Aussi, nous qui avions débaptisé la rue Gallieni – du nom d’un criminel qui avait, entre autres, présidé à l’assassinat de 45.000 malgaches – nous voulons féliciter les jeunes militants qui, par leur acte courageux, ont rappelé au monde que notre pays est colonisé, que notre Peuple a droit à la liberté à l’autodétermination et surtout à la dignité et au respect de son histoire. Nous leur disons merci d’avoir surmonté les agressions de la société qui jettent une partie de notre jeunesse dans l’enfer des toxicomanies et de la délinquance, ou qui les pousse au suicide.

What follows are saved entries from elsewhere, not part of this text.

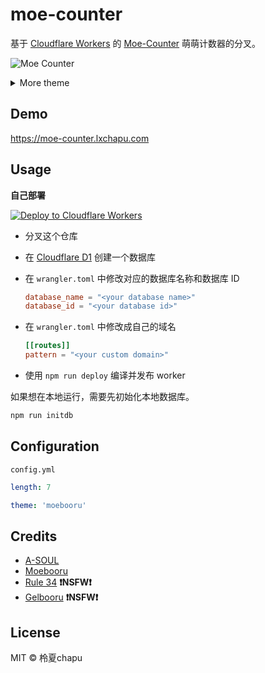 # moe-counter

基于 [Cloudflare Workers](https://workers.cloudflare.com/) 的 [Moe-Counter](https://github.com/journey-ad/Moe-Counter) 萌萌计数器的分叉。

![Moe Counter](https://moe-counter.lxchapu.com/github@moe-counter)

<details>
<summary>More theme</summary>

**asoul**

![asoul](https://moe-counter.lxchapu.com/demo?theme=asoul)

**moebooru**

![moebooru](https://moe-counter.lxchapu.com/demo?theme=moebooru)

**rule34**

![rule34](https://moe-counter.lxchapu.com/demo?theme=rule34)

**gelbooru**

![gelbooru](https://moe-counter.lxchapu.com/demo?theme=gelbooru)

</details>

## Demo

<https://moe-counter.lxchapu.com>

## Usage

**自己部署**

[![Deploy to Cloudflare Workers](https://deploy.workers.cloudflare.com/button)](https://deploy.workers.cloudflare.com/?url=https://github.com/lxchapu/moe-counter)

- 分叉这个仓库
- 在 [Cloudflare D1](https://developers.cloudflare.com/d1/) 创建一个数据库
- 在 `wrangler.toml` 中修改对应的数据库名称和数据库 ID

  ```toml
  database_name = "<your database name>"
  database_id = "<your database id>"
  ```

- 在 `wrangler.toml` 中修改成自己的域名

  ```toml
  [[routes]]
  pattern = "<your custom domain>"
  ```

- 使用 `npm run deploy` 编译并发布 worker

如果想在本地运行，需要先初始化本地数据库。

```sh
npm run initdb
```

## Configuration

`config.yml`

```yml
length: 7

theme: 'moebooru'
```

## Credits

- [A-SOUL](https://space.bilibili.com/703007996)
- [Moebooru](https://github.com/moebooru/moebooru)
- [Rule 34](https://rule34.xxx/) **❗NSFW❗**
- [Gelbooru](https://gelbooru.com/) **❗NSFW❗**

## License

MIT &copy; 柃夏chapu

Merci d’avoir choisi la voie difficile de l’intelligence et de la Résistance.

Si le pouvoir judiciaire français commettait la faute de condamner, ces militants là, comme il l’a fait pour les militants anti-chlordécone, il ne ferait que confirmer la continuité de la domination coloniale dans notre pays. Mais cela n’empêchera pas à la roue de l’histoire de tourner.

Viendra le jour où sera effacé de toutes les rues et quartiers de la Martinique décolonisée, le nom de tous les négriers, esclavagistes et autres militaires qui ont fusillé les nôtres.

Viendra le jour où les dernières statues glorifiant tous ceux qui ont opprimé notre peuple seront déboulonnées.

Viendra le jour où nos manuels scolaires ne rapporteront plus l’histoire des chasseurs, mais celle des lions.